Moskau/Berlin - Der Oberste Gerichtshof in Russland hat die Menschenrechtsorganisation Memorial aufgelöst. Das Gericht folgte mit der Entscheidung einem entsprechenden Antrag der Generalstaatsanwaltschaft, wie die russische Agentur Interfax am Dienstag berichtete. Demnach will die 1988 gegründete Organisation den Beschluss anfechten. Das deutsche Auswärtige Amt wertete die Entscheidung als Verstoß gegen internationale Verpflichtungen zum Schutz grundlegender Bürgerrechte. Amnesty International und andere zivilgesellschaftliche Organisationen sprachen von einem „schweren Schlag für die russische Gesellschaft“.

Memorial war 1988 in Moskau gegründet worden. Die Menschenrechtsorganisation erhielt unter anderem 2004 den Alternativen Nobelpreis und 2009 den Sacharow-Preis des Europäischen Parlaments. Die Organisation setzt sich für die Aufarbeitung der Verbrechen in der Sowjetunion und die Wahrung der Menschenrechte in Russland ein.

Memorial will Berufung einlegen

Seit 2016 war Memorial in Russland als „Ausländischer Agent“ registriert, weil die Organisation teilweise aus dem Ausland finanziert wird. Ihr wurde vorgeworfen, gegen ein entsprechendes Gesetz verstoßen zu haben. Laut Interfax sollen auch die regionalen Zweigstellen der Organisation verboten werden. Der Memorial-Vorsitzende Jan Rachinsky sagte laut dem Bericht, seine Organisation wolle zunächst bei nationalen Gerichten Berufung einlegen. Wenn nötig, werde man vor den Europäischen Gerichtshof für Menschenrechte ziehen.

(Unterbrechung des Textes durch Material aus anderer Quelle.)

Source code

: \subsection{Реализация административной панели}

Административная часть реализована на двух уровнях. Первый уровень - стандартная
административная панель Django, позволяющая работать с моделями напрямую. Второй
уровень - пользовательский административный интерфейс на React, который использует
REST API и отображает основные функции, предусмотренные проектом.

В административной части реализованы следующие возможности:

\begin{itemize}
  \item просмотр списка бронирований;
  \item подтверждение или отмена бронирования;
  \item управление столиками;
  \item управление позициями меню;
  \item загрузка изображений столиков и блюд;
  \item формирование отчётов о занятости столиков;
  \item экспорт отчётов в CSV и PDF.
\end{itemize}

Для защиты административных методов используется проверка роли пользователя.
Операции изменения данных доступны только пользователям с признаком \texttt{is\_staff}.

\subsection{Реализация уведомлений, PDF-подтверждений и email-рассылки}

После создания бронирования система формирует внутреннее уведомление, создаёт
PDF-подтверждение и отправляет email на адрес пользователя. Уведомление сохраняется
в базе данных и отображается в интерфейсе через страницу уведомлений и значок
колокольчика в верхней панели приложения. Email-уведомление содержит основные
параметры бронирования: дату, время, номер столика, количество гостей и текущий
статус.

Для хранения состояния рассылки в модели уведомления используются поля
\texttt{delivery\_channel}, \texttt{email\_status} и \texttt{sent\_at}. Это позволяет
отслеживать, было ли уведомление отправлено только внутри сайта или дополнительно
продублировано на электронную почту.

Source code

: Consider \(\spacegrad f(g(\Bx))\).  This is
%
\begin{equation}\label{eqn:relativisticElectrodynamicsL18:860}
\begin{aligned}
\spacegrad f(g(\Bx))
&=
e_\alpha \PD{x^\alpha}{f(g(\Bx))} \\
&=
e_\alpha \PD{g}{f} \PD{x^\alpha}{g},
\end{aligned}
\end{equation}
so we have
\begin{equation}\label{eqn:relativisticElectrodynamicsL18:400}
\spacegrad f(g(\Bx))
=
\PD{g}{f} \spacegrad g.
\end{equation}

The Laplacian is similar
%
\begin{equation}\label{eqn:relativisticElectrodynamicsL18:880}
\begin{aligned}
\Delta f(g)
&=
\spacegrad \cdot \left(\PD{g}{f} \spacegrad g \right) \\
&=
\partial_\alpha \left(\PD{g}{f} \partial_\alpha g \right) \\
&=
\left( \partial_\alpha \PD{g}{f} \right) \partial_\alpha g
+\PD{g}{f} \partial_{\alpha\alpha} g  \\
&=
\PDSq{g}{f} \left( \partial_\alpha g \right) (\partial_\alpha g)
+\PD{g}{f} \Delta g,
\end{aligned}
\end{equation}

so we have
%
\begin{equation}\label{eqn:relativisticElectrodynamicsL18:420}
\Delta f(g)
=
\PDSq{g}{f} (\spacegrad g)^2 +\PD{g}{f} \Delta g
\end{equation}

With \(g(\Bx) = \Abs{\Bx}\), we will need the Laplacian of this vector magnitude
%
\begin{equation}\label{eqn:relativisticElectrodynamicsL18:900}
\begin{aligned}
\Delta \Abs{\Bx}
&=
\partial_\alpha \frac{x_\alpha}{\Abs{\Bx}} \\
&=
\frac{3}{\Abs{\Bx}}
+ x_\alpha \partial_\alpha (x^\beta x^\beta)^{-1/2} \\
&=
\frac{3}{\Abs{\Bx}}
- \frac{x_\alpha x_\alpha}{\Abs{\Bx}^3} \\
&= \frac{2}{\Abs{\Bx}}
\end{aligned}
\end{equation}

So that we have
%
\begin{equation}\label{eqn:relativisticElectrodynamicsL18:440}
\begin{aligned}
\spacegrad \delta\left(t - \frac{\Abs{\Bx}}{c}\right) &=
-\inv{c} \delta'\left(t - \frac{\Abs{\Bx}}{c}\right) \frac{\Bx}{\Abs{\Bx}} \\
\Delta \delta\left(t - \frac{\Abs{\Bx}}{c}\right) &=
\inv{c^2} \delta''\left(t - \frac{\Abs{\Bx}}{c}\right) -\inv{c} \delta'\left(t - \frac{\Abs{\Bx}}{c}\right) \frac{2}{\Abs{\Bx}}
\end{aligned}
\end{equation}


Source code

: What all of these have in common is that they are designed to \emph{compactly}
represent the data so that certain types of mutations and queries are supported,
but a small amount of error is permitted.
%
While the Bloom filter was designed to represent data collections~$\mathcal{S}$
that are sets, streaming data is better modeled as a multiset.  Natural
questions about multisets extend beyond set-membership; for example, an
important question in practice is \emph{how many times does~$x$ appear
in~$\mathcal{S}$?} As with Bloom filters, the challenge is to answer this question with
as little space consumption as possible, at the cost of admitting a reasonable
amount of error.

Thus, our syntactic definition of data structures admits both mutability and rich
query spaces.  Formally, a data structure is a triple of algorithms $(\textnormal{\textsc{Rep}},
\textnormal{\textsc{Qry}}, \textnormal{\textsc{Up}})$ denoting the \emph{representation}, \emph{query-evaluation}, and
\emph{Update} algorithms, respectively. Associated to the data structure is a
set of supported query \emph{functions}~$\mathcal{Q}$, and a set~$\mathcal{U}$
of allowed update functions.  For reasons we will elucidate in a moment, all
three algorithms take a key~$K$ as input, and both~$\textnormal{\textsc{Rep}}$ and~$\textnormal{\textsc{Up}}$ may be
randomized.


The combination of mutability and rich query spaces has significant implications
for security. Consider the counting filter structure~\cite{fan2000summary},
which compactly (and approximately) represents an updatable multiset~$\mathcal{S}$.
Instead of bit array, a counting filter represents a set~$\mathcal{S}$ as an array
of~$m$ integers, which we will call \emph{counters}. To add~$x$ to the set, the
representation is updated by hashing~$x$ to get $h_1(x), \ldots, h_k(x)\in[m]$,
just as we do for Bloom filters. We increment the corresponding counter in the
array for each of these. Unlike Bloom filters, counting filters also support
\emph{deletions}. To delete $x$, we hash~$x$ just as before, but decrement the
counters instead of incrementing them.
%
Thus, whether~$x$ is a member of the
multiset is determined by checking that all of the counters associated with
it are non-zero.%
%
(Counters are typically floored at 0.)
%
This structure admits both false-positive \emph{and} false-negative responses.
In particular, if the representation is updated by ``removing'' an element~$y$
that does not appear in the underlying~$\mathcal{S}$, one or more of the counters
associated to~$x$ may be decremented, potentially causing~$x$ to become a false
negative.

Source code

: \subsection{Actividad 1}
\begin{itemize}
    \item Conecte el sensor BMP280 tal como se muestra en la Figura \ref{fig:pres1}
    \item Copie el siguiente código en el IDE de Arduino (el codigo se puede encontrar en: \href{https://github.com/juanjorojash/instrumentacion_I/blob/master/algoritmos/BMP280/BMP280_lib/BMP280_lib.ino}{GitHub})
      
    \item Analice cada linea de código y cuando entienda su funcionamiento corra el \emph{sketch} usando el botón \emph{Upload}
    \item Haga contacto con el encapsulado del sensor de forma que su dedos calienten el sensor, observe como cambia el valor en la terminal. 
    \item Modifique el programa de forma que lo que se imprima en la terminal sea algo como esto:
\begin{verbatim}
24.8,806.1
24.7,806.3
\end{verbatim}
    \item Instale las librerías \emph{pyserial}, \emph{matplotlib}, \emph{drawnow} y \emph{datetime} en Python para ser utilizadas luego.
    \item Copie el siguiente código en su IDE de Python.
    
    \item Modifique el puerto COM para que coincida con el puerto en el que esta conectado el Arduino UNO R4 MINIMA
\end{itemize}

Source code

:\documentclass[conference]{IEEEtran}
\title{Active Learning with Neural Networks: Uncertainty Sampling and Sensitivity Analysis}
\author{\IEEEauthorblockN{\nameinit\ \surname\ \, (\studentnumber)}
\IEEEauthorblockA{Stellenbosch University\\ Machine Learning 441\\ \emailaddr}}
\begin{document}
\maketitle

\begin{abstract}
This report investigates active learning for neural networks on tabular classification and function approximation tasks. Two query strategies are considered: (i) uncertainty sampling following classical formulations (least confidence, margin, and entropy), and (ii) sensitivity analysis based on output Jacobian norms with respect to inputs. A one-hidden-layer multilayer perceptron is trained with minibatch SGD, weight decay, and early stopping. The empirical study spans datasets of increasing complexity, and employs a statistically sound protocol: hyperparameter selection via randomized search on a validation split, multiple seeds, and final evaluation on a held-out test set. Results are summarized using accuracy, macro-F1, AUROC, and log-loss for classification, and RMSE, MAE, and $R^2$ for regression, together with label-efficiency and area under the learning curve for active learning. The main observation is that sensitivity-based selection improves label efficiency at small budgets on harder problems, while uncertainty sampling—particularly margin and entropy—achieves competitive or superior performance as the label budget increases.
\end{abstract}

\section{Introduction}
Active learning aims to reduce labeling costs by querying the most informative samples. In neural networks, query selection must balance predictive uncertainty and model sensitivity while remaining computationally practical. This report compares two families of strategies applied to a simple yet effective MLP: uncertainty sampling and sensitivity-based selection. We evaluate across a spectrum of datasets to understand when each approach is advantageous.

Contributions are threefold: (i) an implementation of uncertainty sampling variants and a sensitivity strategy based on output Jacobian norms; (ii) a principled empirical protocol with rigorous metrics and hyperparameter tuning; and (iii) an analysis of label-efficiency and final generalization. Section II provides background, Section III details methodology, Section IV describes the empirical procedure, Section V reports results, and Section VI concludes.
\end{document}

Eine Sprecherin des Auswärtigen Amtes erklärte am Dienstag in Berlin: „Berechtigter Kritik von Organisationen wie Memorial sollte zugehört werden.“ Mit der Entscheidung des Gerichts werde Opfern von Unterdrückung und Repression die Stimme entzogen.

"Skrupelloses Urteil"

Menschenrechtsorganisationen kritisierten die Gerichtsentscheidung scharf. „Memorial steht wie keine andere Organisation für ein offenes, menschenfreundliches, demokratisches Russland, das die Versöhnung innerhalb der eigenen Gesellschaft und mit seinen Nachbarn sucht“, hieß es in einer unter anderem von Amnesty International, der Heinrich-Böll-Stiftung und dem Deutschen Pen-Zentrum unterzeichneten Erklärung. Das Verbot sei politisch motiviert. Der russische Staat bekämpfe die Auseinandersetzung mit der eigenen Unrechtsgeschichte.

Auch die Right-Livelihood-Stiftung, die den Alternativen Nobelpreis vergibt, prangerte das Urteil als politisch motiviert an. Das Urteil sei skrupellos und zeige die „völlige Missachtung demokratischer Normen seitens der russischen Regierung“, sagte der Geschäftsführer der Stiftung, Ole von Uexkull, in Stockholm.